Supplied material START
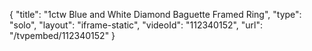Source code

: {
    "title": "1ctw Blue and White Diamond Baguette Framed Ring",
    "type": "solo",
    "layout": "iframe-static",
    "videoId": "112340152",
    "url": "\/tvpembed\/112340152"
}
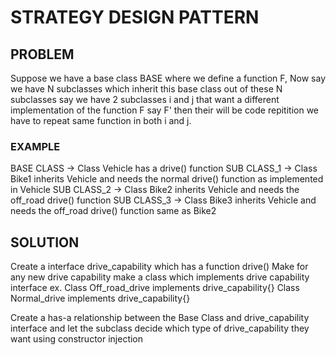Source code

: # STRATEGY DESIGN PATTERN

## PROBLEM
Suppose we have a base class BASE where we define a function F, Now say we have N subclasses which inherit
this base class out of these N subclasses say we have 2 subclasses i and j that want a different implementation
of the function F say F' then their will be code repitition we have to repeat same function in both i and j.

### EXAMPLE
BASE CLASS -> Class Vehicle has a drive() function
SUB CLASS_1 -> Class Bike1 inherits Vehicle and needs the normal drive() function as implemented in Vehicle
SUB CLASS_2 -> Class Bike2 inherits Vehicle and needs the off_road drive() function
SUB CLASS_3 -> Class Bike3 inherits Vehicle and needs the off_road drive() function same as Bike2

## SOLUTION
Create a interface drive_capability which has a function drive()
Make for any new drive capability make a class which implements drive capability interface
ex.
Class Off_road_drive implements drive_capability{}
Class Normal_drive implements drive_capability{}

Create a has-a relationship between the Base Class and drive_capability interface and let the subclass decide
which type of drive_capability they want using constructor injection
Supplied material END
Supplied material START
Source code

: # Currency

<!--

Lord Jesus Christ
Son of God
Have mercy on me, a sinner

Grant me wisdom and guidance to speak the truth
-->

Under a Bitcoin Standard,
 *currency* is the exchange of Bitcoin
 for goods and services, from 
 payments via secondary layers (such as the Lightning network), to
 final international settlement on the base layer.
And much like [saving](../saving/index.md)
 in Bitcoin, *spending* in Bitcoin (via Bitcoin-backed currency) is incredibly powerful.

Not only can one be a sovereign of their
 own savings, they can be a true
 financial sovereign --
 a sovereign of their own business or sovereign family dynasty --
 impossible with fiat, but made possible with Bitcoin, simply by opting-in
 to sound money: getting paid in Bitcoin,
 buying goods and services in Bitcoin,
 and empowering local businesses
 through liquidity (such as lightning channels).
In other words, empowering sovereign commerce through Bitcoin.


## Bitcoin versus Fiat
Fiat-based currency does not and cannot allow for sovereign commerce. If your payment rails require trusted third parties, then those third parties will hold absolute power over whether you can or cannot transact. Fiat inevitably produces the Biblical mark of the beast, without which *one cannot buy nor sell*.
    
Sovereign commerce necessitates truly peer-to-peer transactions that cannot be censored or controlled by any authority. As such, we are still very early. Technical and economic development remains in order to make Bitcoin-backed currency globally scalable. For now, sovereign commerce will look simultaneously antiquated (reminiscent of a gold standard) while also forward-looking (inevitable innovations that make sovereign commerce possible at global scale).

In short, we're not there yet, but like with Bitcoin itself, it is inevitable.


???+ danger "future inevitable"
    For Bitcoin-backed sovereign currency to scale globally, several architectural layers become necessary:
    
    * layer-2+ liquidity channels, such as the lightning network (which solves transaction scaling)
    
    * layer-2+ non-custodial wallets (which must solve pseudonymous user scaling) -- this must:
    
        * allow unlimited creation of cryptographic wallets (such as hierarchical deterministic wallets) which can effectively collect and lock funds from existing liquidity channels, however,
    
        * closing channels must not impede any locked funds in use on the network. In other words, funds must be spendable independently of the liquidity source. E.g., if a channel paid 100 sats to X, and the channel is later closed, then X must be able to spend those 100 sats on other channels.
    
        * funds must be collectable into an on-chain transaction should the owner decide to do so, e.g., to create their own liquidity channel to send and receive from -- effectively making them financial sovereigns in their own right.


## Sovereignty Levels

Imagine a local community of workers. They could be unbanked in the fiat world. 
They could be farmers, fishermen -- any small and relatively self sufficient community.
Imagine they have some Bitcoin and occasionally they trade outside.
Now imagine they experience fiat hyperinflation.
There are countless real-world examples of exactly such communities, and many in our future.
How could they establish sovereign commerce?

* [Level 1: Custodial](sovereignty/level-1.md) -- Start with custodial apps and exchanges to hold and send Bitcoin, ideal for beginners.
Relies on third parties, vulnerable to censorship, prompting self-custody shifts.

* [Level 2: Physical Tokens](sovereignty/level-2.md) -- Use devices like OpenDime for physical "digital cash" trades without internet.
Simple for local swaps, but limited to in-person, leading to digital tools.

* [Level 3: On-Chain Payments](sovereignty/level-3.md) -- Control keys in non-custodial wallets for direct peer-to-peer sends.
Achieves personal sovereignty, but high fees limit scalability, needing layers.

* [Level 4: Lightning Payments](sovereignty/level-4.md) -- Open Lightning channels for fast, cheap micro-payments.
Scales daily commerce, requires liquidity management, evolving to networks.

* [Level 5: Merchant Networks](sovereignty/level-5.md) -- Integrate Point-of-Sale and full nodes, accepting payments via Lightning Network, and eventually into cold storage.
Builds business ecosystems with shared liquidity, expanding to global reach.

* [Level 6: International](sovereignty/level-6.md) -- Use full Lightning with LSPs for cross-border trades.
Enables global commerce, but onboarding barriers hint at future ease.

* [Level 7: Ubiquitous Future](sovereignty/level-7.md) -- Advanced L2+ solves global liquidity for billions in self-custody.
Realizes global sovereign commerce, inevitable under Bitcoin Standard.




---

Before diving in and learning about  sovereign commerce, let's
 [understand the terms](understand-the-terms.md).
Supplied material END
Required work: Above are the records. Print exactly, and only, the lines from the line with "Imagine they have" to the line with "Scales daily commerce, requires", both inclusive.

Task result:
Imagine they have some Bitcoin and occasionally they trade outside.
Now imagine they experience fiat hyperinflation.
There are countless real-world examples of exactly such communities, and many in our future.
How could they establish sovereign commerce?

* [Level 1: Custodial](sovereignty/level-1.md) -- Start with custodial apps and exchanges to hold and send Bitcoin, ideal for beginners.
Relies on third parties, vulnerable to censorship, prompting self-custody shifts.

* [Level 2: Physical Tokens](sovereignty/level-2.md) -- Use devices like OpenDime for physical "digital cash" trades without internet.
Simple for local swaps, but limited to in-person, leading to digital tools.

* [Level 3: On-Chain Payments](sovereignty/level-3.md) -- Control keys in non-custodial wallets for direct peer-to-peer sends.
Achieves personal sovereignty, but high fees limit scalability, needing layers.

* [Level 4: Lightning Payments](sovereignty/level-4.md) -- Open Lightning channels for fast, cheap micro-payments.
Scales daily commerce, requires liquidity management, evolving to networks.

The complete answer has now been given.